This year, about 100 employers will be present to answer questions, collect resumes and talk to students about potential career opportunities.
According to Career Center Counselor Yas Djadali, this quarter’s Career Fair is for students who are looking for a job.
‘Prepare, prepare, prepare,’ Djadali said, referring to the importance of interacting and networking with employers. ‘The Career Fair is a great opportunity for students to network with many employers at once. The more students prepare, the more productive they will be at the fair.’
Djadali highlighted some tips for students to take into consideration while making their rounds on Ring Road.
The first tip Djadali suggests is to be prepared with the proper materials, such as a resume, which can be critiqued at the Career Center.
Although the sunny weather prompts many students to wear jeans and short-sleeved shirts, dressing in business attire is more appropriate for interacting with professional recruiters.
Besides being able to look good, one must be able to communicate well.
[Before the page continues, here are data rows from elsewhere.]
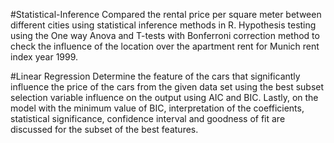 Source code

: #Statistical-Inference
Compared the rental price per square meter between different cities using statistical inference methods in R. Hypothesis testing using the One way Anova and T-tests with Bonferroni correction method to check the influence of the location over the apartment rent for Munich rent index year 1999.

#Linear Regression
Determine the feature of the cars that significantly influence the price of the cars from the given data set using the best subset selection variable influence on the output using AIC and BIC. Lastly, on the model with the minimum value of BIC, interpretation of the coefficients, statistical significance, confidence interval and goodness of fit are discussed for the subset of the best features.
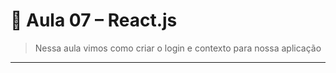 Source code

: # 📘 Aula 07 – React.js

> Nessa aula vimos como criar o login e contexto para nossa aplicação

---

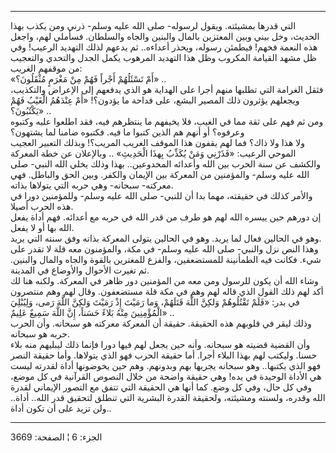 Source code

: ------------------------------------------------------------------------

التي قدرها بمشيئته. ويقول لرسوله- صلى الله عليه وسلم- ذرني ومن يكذب بهذا
الحديث، وخل بيني وبين المعتزين بالمال والبنين والجاه والسلطان. فسأملي
لهم، واجعل هذه النعمة فخهم! فيطمئن رسوله، ويحذر أعداءه.. ثم يدعهم لذلك
التهديد الرعيب! وفي ظل مشهد القيامة المكروب وظل هذا التهديد المرهوب يكمل
الجدل والتحدي والتعجيب من موقفهم الغريب:  
«أَمْ تَسْئَلُهُمْ أَجْراً فَهُمْ مِنْ مَغْرَمٍ مُثْقَلُونَ؟» ..  
فثقل الغرامة التي تطلبها منهم أجرا على الهداية هو الذي يدفعهم إلى
الإعراض والتكذيب، ويجعلهم يؤثرون ذلك المصير البشع، على فداحة ما يؤدون؟!
«أَمْ عِنْدَهُمُ الْغَيْبُ فَهُمْ يَكْتُبُونَ؟» ..  
ومن ثم فهم على ثقة مما في الغيب، فلا يخيفهم ما ينتظرهم فيه، فقد اطلعوا
عليه وكتبوه وعرفوه؟ أو أنهم هم الذين كتبوا ما فيه. فكتبوه ضامنا لما
يشتهون؟  
ولا هذا ولا ذاك؟ فما لهم يقفون هذا الموقف الغريب المريب؟! وبذلك التعبير
العجيب الموحي الرعيب: «فَذَرْنِي وَمَنْ يُكَذِّبُ بِهذَا الْحَدِيثِ» .. وبالإعلان عن خطة
المعركة والكشف عن سنة الحرب بين الله وأعدائه المخدوعين.. بهذا وذلك يخلي
الله النبي- صلى الله عليه وسلم- والمؤمنين من المعركة بين الإيمان والكفر.
وبين الحق والباطل. فهي معركته- سبحانه- وهي حربه التي يتولاها بذاته.  
والأمر كذلك في حقيقته، مهما بدا أن للنبي- صلى الله عليه وسلم- وللمؤمنين
دورا في هذه الحرب أصيلا.  
إن دورهم حين ييسره الله لهم هو طرف من قدر الله في حربه مع أعدائه. فهم
أداة يفعل الله بها أو لا يفعل.  
وهو في الحالين فعال لما يريد. وهو في الحالين يتولى المعركة بذاته وفق
سنته التي يريد.  
وهذا النص نزل والنبي- صلى الله عليه وسلم- في مكة، والمؤمنون معه قلة لا
تقدر على شيء. فكانت فيه الطمأنينة للمستضعفين، والفزع للمغترين بالقوة
والجاه والمال والبنين. ثم تغيرت الأحوال والأوضاع في المدينة.  
وشاء الله أن يكون للرسول ومن معه من المؤمنين دور ظاهر في المعركة. ولكنه
هنا لك أكد لهم ذلك القول الذي قاله لهم وهم في مكة قلة مستضعفون. وقال لهم
وهم منتصرون في بدر: «فَلَمْ تَقْتُلُوهُمْ وَلكِنَّ اللَّهَ قَتَلَهُمْ، وَما رَمَيْتَ إِذْ رَمَيْتَ وَلكِنَّ
اللَّهَ رَمى، وَلِيُبْلِيَ الْمُؤْمِنِينَ مِنْهُ بَلاءً حَسَناً، إِنَّ اللَّهَ سَمِيعٌ عَلِيمٌ» ..  
وذلك ليقر في قلوبهم هذه الحقيقة. حقيقة أن المعركة معركته هو سبحانه. وأن
الحرب حربه هو سبحانه.  
وأن القضية قضيته هو سبحانه. وأنه حين يجعل لهم فيها دورا فإنما ذلك
ليبليهم منه بلاء حسنا. وليكتب لهم بهذا البلاء أجرا. أما حقيقة الحرب فهو
الذي يتولاها. وأما حقيقة النصر فهو الذي يكتبها.. وهو سبحانه يجريها بهم
وبدونهم. وهم حين يخوضونها أداة لقدرته ليست هي الأداة الوحيدة في يده! وهي
حقيقة واضحة من خلال النصوص القرآنية في كل موضع، وفي كل حال، وفي كل وضع.
كما أنها هي الحقيقة التي تتفق مع التصور الإيماني لقدرة الله وقدره،
ولسنته ومشيئته، ولحقيقة القدرة البشرية التي تنطلق لتحقيق قدر الله..
أداة.. ولن تزيد على أن تكون أداة..

------------------------------------------------------------------------

الجزء: 6 ¦ الصفحة: 3669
Before perusing the employers’ booths, Djadali also suggested that students do a little research on the companies they are interested in.
‘[Students should] prepare and practice a 30-second introduction they can use when meeting recruiters,’ Djadali said. ‘This may include your career objective, relevant qualifications, and interest in the employer.’
Lastly, Djadali suggests that taking an employer’s business card ‘shows initiative and interest.’
While some students may already have good jobs, others may find themselves lacking substantial work experience in their field.
Djadali suggests that the best way to obtain a job from an internship at a company a student is interested in is by working hard.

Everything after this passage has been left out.